When a lady in this minidress or miniskirt with some three stiched laces under it for pants ( Isn’t it what they call thongs?) gets to the floor for a dance.
That bend over thing they tell you it’s called “kusuguana”.
It must be the heat from the room that gets them raising the skirt/dress up and above the waist before bending down for a dance.
It’s not like every song needs bending but you know,the people in the room needs it.
So the woman bends over and the man with his buldge almost bursting his trousers gets to it.
Rubbing,pumping,slapping and hitting her with his bulge until his muscles climax and relaxes on an open bending vajay jay in the name of dancing.
The girl too gets some good shots on her punanny that leaves her gasping for breath.
Whats the name of that dance anyway?
Y’all know of the one night stands right?.
Well,in campus it gets to a way new level.
Even with the title “one night stand” a guy will bang her,text her the next day for another night stand and if she is of the “out of texts” excuse, he’ll find her wherever she will be until “one night stand” gets him a banging patner.
What they’ll call ‘a fuck mate’.
No strings attached,you’re just a fucking patner whener nature calls.
“Nitamwaga nje,huwezi pata boll”
A campus guy will always have a convincing talk when it comes to sex and pregnancy.
He’ll want to have her raw but she’ll be afraid of becoming a mother at such a young age.So she’ll insist,
“babe Mimi napenda ngozi.
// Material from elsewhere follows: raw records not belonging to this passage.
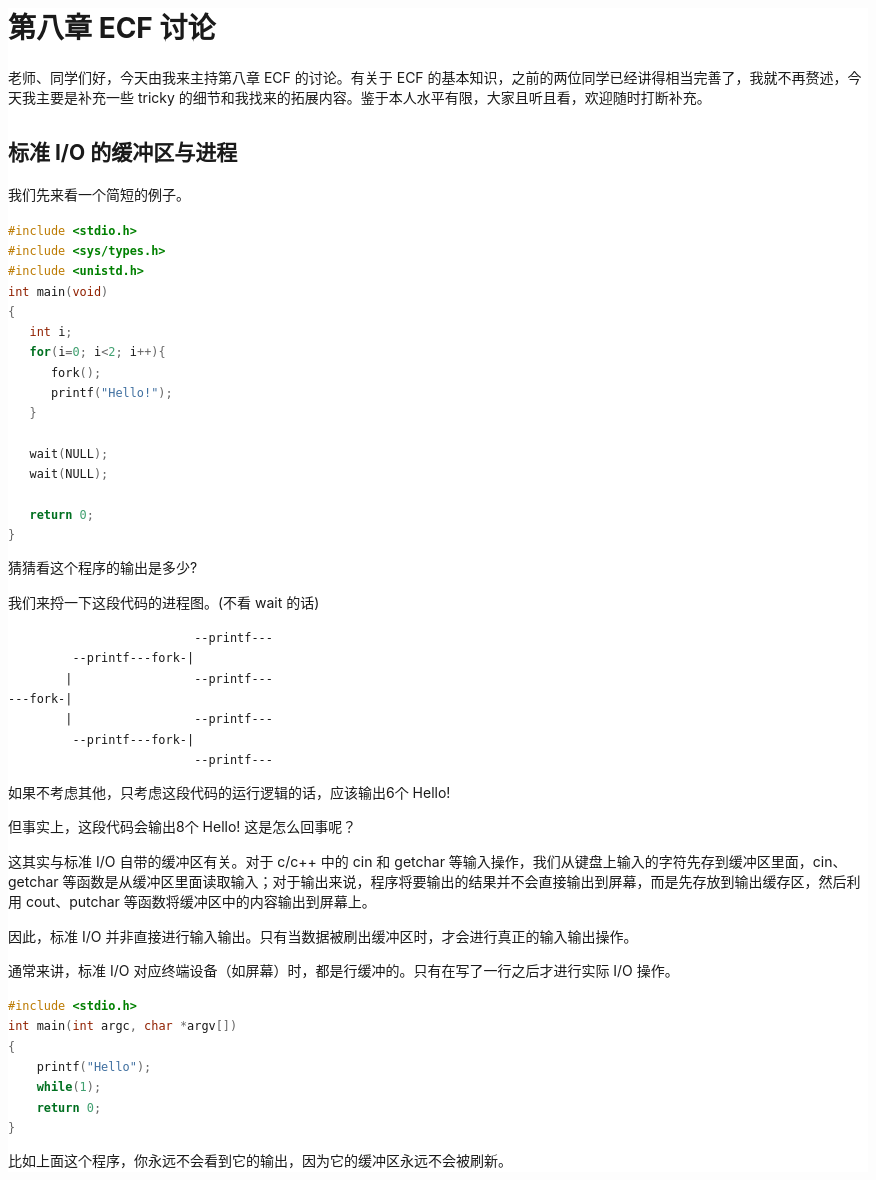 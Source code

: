 # 第八章 ECF 讨论

老师、同学们好，今天由我来主持第八章 ECF 的讨论。有关于 ECF 的基本知识，之前的两位同学已经讲得相当完善了，我就不再赘述，今天我主要是补充一些 tricky 的细节和我找来的拓展内容。鉴于本人水平有限，大家且听且看，欢迎随时打断补充。

## 标准 I/O 的缓冲区与进程

我们先来看一个简短的例子。

```c
#include <stdio.h>
#include <sys/types.h>
#include <unistd.h>
int main(void)
{   
   int i;
   for(i=0; i<2; i++){
      fork();
      printf("Hello!");
   }

   wait(NULL);
   wait(NULL);

   return 0;
}
```
猜猜看这个程序的输出是多少?

我们来捋一下这段代码的进程图。(不看 wait 的话)

```
                          --printf---
         --printf---fork-|
        |                 --printf---
---fork-|
        |                 --printf---   
         --printf---fork-|
                          --printf---
```

如果不考虑其他，只考虑这段代码的运行逻辑的话，应该输出6个 Hello!

但事实上，这段代码会输出8个 Hello! 这是怎么回事呢？

这其实与标准 I/O 自带的缓冲区有关。对于 c/c++ 中的 cin 和 getchar 等输入操作，我们从键盘上输入的字符先存到缓冲区里面，cin、getchar 等函数是从缓冲区里面读取输入；对于输出来说，程序将要输出的结果并不会直接输出到屏幕，而是先存放到输出缓存区，然后利用 cout、putchar 等函数将缓冲区中的内容输出到屏幕上。

因此，标准 I/O 并非直接进行输入输出。只有当数据被刷出缓冲区时，才会进行真正的输入输出操作。

通常来讲，标准 I/O 对应终端设备（如屏幕）时，都是行缓冲的。只有在写了一行之后才进行实际 I/O 操作。
```c
#include <stdio.h>
int main(int argc, char *argv[])
{
	printf("Hello");
	while(1);
	return 0;
}
```
比如上面这个程序，你永远不会看到它的输出，因为它的缓冲区永远不会被刷新。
Usinikazie.”
If she is still adamant,he’ll bring in a little humor to spice it up.
” Hio ni kama kukula sweet na karatasi.We only live once”.
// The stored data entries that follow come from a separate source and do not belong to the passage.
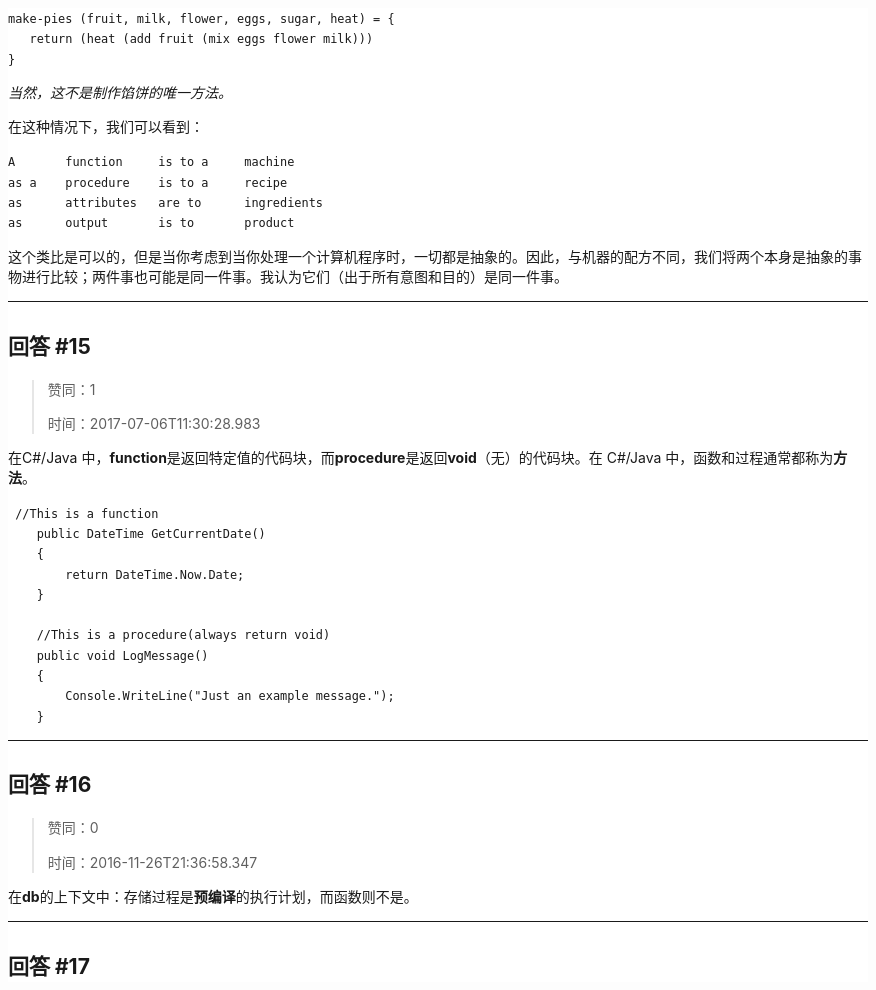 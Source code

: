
 ```
make-pies (fruit, milk, flower, eggs, sugar, heat) = {
   return (heat (add fruit (mix eggs flower milk)))
} 
```

*当然，这不是制作馅饼的唯一方法。*

在这种情况下，我们可以看到：

```
A       function     is to a     machine
as a    procedure    is to a     recipe
as      attributes   are to      ingredients
as      output       is to       product 
```

这个类比是可以的，但是当你考虑到当你处理一个计算机程序时，一切都是抽象的。因此，与机器的配方不同，我们将两个本身是抽象的事物进行比较；两件事也可能是同一件事。我认为它们（出于所有意图和目的）是同一件事。

* * *

## 回答 #15

> 赞同：1
> 
> 时间：2017-07-06T11:30:28.983

在С#/Java 中，**function**是返回特定值的代码块，而**procedure**是返回**void**（无）的代码块。在 C#/Java 中，函数和过程通常都称为**方法**。

```
 //This is a function
    public DateTime GetCurrentDate()
    {
        return DateTime.Now.Date;
    }

    //This is a procedure(always return void)
    public void LogMessage()
    {
        Console.WriteLine("Just an example message.");
    } 
```

* * *

## 回答 #16

> 赞同：0
> 
> 时间：2016-11-26T21:36:58.347

在**db**的上下文中：存储过程是**预编译**的执行计划，而函数则不是。

* * *

## 回答 #17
YOLO, it’s a campus slogan.
He insists, of how he’ll pour all his juices out and not in her when he comes.
He never gives up.
Not when he has worked so hard to get her pants down.
He’ll make her believe and then have her raw just as he wants.
Still,even after the convincing and is so sure of his technic,he will still take precautions.
So,he’ll bring her water with crushed P2 to wash away his uncertainties.
Heard of a threesome?
You should also know that in campus it not only stops at three.
It gets up to six or even worse.
No use of enhancers to make the guy pull out well with the five ladies by his side.
Just a little chew of the famous ‘Mukombera’ and some plate of ‘njugu’ is enough to earn him the ‘Bedroom Bully’ title.
If you ever thought a blow job was just going raw with his pinus and drooling all over him,then go get salvation because this talk will get your on your knees.
For the pure ladies who don’t want to be penetrated virginally and have their hymen intact but still want to give pleasure to their men,blow job is their kind of sex.
They know how to get the whole of him in their mouth.Deep throating until he gets his orgarsm.
Their mouths can accomodate a full cum and if the juices tastes so good on the tongue,they let it slip down their throats.
The men too know how to satisfy their pregnancy phobic girlfriends without letting their erection get to her punany.
He knows the clit and it’s surroundings more than he know the Kenyan map.
Only the twists of his fingers up and down her clit will get her screaming his name.
And she’ll have her sexual pleasure at his mercy.No pregnancy.
Break ups are nasty.
Campus break ups are the “good nasty” type since there is break up sex.
It’s not a one time thing. Once you’ve broken up,you can still go for that break up bang again and again until it gets so good that you now have one thrilling make up sex and you get rolling again.
It is fun.
Fun because it’s in campus where you can have any kind of friends you want.
You can choose to have a girlfriend, s boyfriend or just a friend with benefits.
I mean,friends with benefits don’t benefit you by buying you books or paying your rent.
They call you in the middle of the night for a booty call or come over your place for hungry sex or ‘kutoa stress’.
You don’t know sex if you only think that two bodies has to be together.
Campus phone sex will literary leave you dripping for more.
It’s not actually sex with a phone,who even does that?
some mysteries are better off unravelled for you to do some digging.
Campus is a learning field.
The only place you graduate with experience and skills.
If youre getting to campus and you badly wanna keep it pure for tomorrow,acquire blindness.
Because if you see,you’ll be blinded by just how people are ‘giving it up’ like there is no tomorrow.